So if that’s where you find yourself, move on. Find somewhere you can choose option three and actually be appreciated and rewarded for the results. It’s not going to be where you are, a place that has just demonstrated a tendency to do the exact opposite. Happiness isn’t found in security. Hell, in this kind of business, security doesn’t exist anyway. Working the corporate thing has to be a quid pro quo. It advances your career while advancing their interests. When it turns to advancing their interests at your expense, and it inevitably will, it’s time to get off the treadmill.

5. What to do, what to do…

Given that several Grantland staffers have already simply up and left into new jobs elsewhere, some even to Simmons unnamed whatever, I’ll presume the contracts of those remaining don’t have any kind of onerous, restrictive clauses. Unless, of course, they’ve signed something new very recently. Again, I have no idea, just a presumption. But assuming that, I’d quit before I got shuffled off to some other thing without my consent. Then I’d try to hitch on with Simmons. I know I said don’t chase Grantland, but that’s not why I’d go that way. Simmons is smart, he has connections, he has an upcoming HBO show to raise his profile. And most of all, he’s motivated. Unless I’m way off base, he’s likely pissed off and will channel that with no little consideration given to shoving his future success straight up ESPN’s ass. No, you can never get back what you’ve lost. But you sure can burn the fuckers who took it from you.
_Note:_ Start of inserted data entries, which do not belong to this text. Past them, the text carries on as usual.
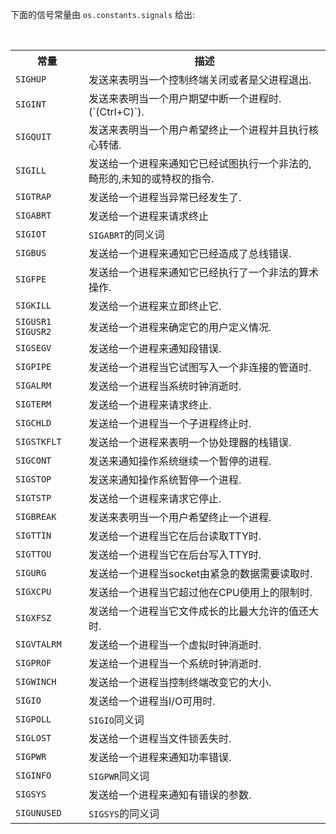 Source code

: 
下面的信号常量由 `os.constants.signals` 给出:

<table>
  <tr>
    <th>常量</th>
    <th>描述</th>
  </tr>
  <tr>
    <td><code>SIGHUP</code></td>
    <td>发送来表明当一个控制终端关闭或者是父进程退出.</td>
  </tr>
  <tr>
    <td><code>SIGINT</code></td>
    <td>发送来表明当一个用户期望中断一个进程时.
    (`(Ctrl+C)`).</td>
  </tr>
  <tr>
    <td><code>SIGQUIT</code></td>
    <td>发送来表明当一个用户希望终止一个进程并且执行核心转储.</td>
  </tr>
  <tr>
    <td><code>SIGILL</code></td>
    <td>发送给一个进程来通知它已经试图执行一个非法的,畸形的,未知的或特权的指令.</td>
  </tr>
  <tr>
    <td><code>SIGTRAP</code></td>
    <td>发送给一个进程当异常已经发生了.</td>
  </tr>
  <tr>
    <td><code>SIGABRT</code></td>
    <td>发送给一个进程来请求终止</td>
  </tr>
  <tr>
    <td><code>SIGIOT</code></td>
    <td><code>SIGABRT</code>的同义词</td>
  </tr>
  <tr>
    <td><code>SIGBUS</code></td>
    <td>发送给一个进程来通知它已经造成了总线错误.</td>
  </tr>
  <tr>
    <td><code>SIGFPE</code></td>
    <td>发送给一个进程来通知它已经执行了一个非法的算术操作.</td>
  </tr>
  <tr>
    <td><code>SIGKILL</code></td>
    <td>发送给一个进程来立即终止它.</td>
  </tr>
  <tr>
    <td><code>SIGUSR1</code> <code>SIGUSR2</code></td>
    <td>发送给一个进程来确定它的用户定义情况.</td>
  </tr>
  <tr>
    <td><code>SIGSEGV</code></td>
    <td>发送给一个进程来通知段错误.</td>
  </tr>
  <tr>
    <td><code>SIGPIPE</code></td>
    <td>发送给一个进程当它试图写入一个非连接的管道时.</td>
  </tr>
  <tr>
    <td><code>SIGALRM</code></td>
    <td>发送给一个进程当系统时钟消逝时.</td>
  </tr>
  <tr>
    <td><code>SIGTERM</code></td>
    <td>发送给一个进程来请求终止.</td>
  </tr>
  <tr>
    <td><code>SIGCHLD</code></td>
    <td>发送给一个进程当一个子进程终止时.</td>
  </tr>
  <tr>
    <td><code>SIGSTKFLT</code></td>
    <td>发送给一个进程来表明一个协处理器的栈错误.</td>
  </tr>
  <tr>
    <td><code>SIGCONT</code></td>
    <td>发送来通知操作系统继续一个暂停的进程.</td>
  </tr>
  <tr>
    <td><code>SIGSTOP</code></td>
    <td>发送来通知操作系统暂停一个进程.</td>
  </tr>
  <tr>
    <td><code>SIGTSTP</code></td>
    <td>发送给一个进程来请求它停止.</td>
  </tr>
  <tr>
    <td><code>SIGBREAK</code></td>
    <td>发送来表明当一个用户希望终止一个进程.</td>
  </tr>
  <tr>
    <td><code>SIGTTIN</code></td>
    <td>发送给一个进程当它在后台读取TTY时.</td>
  </tr>
  <tr>
    <td><code>SIGTTOU</code></td>
    <td>发送给一个进程当它在后台写入TTY时.</td>
  </tr>
  <tr>
    <td><code>SIGURG</code></td>
    <td>发送给一个进程当socket由紧急的数据需要读取时.</td>
  </tr>
  <tr>
    <td><code>SIGXCPU</code></td>
    <td>发送给一个进程当它超过他在CPU使用上的限制时.</td>
  </tr>
  <tr>
    <td><code>SIGXFSZ</code></td>
    <td>发送给一个进程当它文件成长的比最大允许的值还大时.</td>
  </tr>
  <tr>
    <td><code>SIGVTALRM</code></td>
    <td>发送给一个进程当一个虚拟时钟消逝时.</td>
  </tr>
  <tr>
    <td><code>SIGPROF</code></td>
    <td>发送给一个进程当一个系统时钟消逝时.</td>
  </tr>
  <tr>
    <td><code>SIGWINCH</code></td>
    <td>发送给一个进程当控制终端改变它的大小.</td>
  </tr>
  <tr>
    <td><code>SIGIO</code></td>
    <td>发送给一个进程当I/O可用时.</td>
  </tr>
  <tr>
    <td><code>SIGPOLL</code></td>
    <td><code>SIGIO</code>同义词</td>
  </tr>
  <tr>
    <td><code>SIGLOST</code></td>
    <td>发送给一个进程当文件锁丢失时.</td>
  </tr>
  <tr>
    <td><code>SIGPWR</code></td>
    <td>发送给一个进程来通知功率错误.</td>
  </tr>
  <tr>
    <td><code>SIGINFO</code></td>
    <td><code>SIGPWR</code>同义词</td>
  </tr>
  <tr>
    <td><code>SIGSYS</code></td>
    <td>发送给一个进程来通知有错误的参数.</td>
  </tr>
  <tr>
    <td><code>SIGUNUSED</code></td>
    <td><code>SIGSYS</code>的同义词</td>
  </tr>
</table>

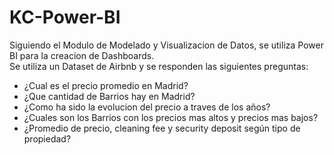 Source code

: # KC-Power-BI
Siguiendo el Modulo de Modelado y Visualizacion de Datos, se utiliza Power BI para la creacion de Dashboards.<br>
Se utiliza un Dataset de Airbnb y se responden las siguientes preguntas: <br>
- ¿Cual es el precio promedio en Madrid?
- ¿Que cantidad de Barrios hay en Madrid?
- ¿Como ha sido la evolucion del precio a traves de los años?
- ¿Cuales son los Barrios con los precios mas altos y precios mas bajos?
- ¿Promedio de precio, cleaning fee y security deposit según tipo de propiedad?

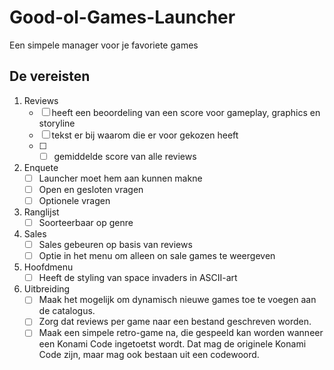 # Good-ol-Games-Launcher

Een simpele manager voor je favoriete games

## De vereisten
1. Reviews
    - [ ] heeft een beoordeling van een score voor gameplay, graphics en storyline
    - [ ] tekst er bij waarom die er voor gekozen heeft
    - [ ] - [ ] gemiddelde score van alle reviews
2. Enquete
    - [ ] Launcher moet hem aan kunnen makne
    - [ ] Open en gesloten vragen
    - [ ] Optionele vragen
3. Ranglijst
    - [ ] Soorteerbaar op genre
4. Sales
    - [ ] Sales gebeuren op basis van reviews
    - [ ] Optie in het menu om alleen on sale games te weergeven
5. Hoofdmenu
    - [ ] Heeft de styling van space invaders in ASCII-art
6. Uitbreiding
    - [ ] Maak het mogelijk om dynamisch nieuwe games toe te voegen aan de catalogus.
    - [ ] Zorg dat reviews per game naar een bestand geschreven worden.
    - [ ] Maak een simpele retro-game na, die gespeeld kan worden wanneer een Konami Code ingetoetst wordt. Dat mag de originele Konami Code zijn, maar mag ook bestaan uit een codewoord. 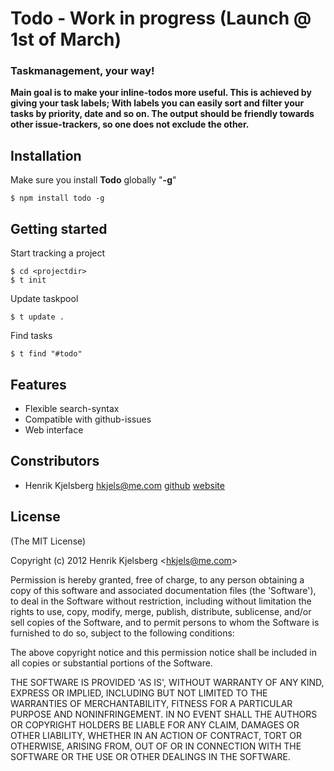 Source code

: # Todo - Work in progress (Launch @ 1st of March)

### Taskmanagement, your way!

__Main goal is to make your inline-todos more useful. This is achieved by 
giving your task labels; With labels you can easily sort and filter your tasks 
by priority, date and so on. The output should be friendly towards other 
issue-trackers, so one does not exclude the other.__


## Installation

Make sure you install __Todo__ globally "__-g__"

	$ npm install todo -g


## Getting started

Start tracking a project

	$ cd <projectdir>
	$ t init

Update taskpool

	$ t update .

Find tasks

	$ t find "#todo"


## Features

*	Flexible search-syntax
*	Compatible with github-issues
*	Web interface


## Constributors

*	Henrik Kjelsberg <hkjels@me.com> 
[github](http://github.com/hkjels/ "Github account")
[website](http://take.no/ "Development blog")


## License

(The MIT License)

Copyright (c) 2012 Henrik Kjelsberg &lt;hkjels@me.com&gt;

Permission is hereby granted, free of charge, to any person obtaining
a copy of this software and associated documentation files (the
'Software'), to deal in the Software without restriction, including
without limitation the rights to use, copy, modify, merge, publish,
distribute, sublicense, and/or sell copies of the Software, and to
permit persons to whom the Software is furnished to do so, subject to
the following conditions:

The above copyright notice and this permission notice shall be
included in all copies or substantial portions of the Software.

THE SOFTWARE IS PROVIDED 'AS IS', WITHOUT WARRANTY OF ANY KIND,
EXPRESS OR IMPLIED, INCLUDING BUT NOT LIMITED TO THE WARRANTIES OF
MERCHANTABILITY, FITNESS FOR A PARTICULAR PURPOSE AND NONINFRINGEMENT.
IN NO EVENT SHALL THE AUTHORS OR COPYRIGHT HOLDERS BE LIABLE FOR ANY
CLAIM, DAMAGES OR OTHER LIABILITY, WHETHER IN AN ACTION OF CONTRACT,
TORT OR OTHERWISE, ARISING FROM, OUT OF OR IN CONNECTION WITH THE
SOFTWARE OR THE USE OR OTHER DEALINGS IN THE SOFTWARE.
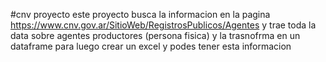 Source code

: #cnv proyecto 
este proyecto busca la informacion en la pagina https://www.cnv.gov.ar/SitioWeb/RegistrosPublicos/Agentes
y trae toda la data sobre agentes productores (persona fisica) y la trasnofrma en un dataframe para luego crear un excel y podes tener esta informacion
But most of all, I’d better understand what I didn’t the first couple times I went through shit like that. You’re not simply an employee of the publication you help produce. Nor simply one of the corporation that owns that publication. You’re an individual. This is your career at stake, not theirs, and act in whatever you feel is in the service of that end. I would better understand that the company, despite how they may behave, doesn’t make the talent. The talent makes the company. ESPN has lost sight of that.

R.I.P. Grantland. You will be missed.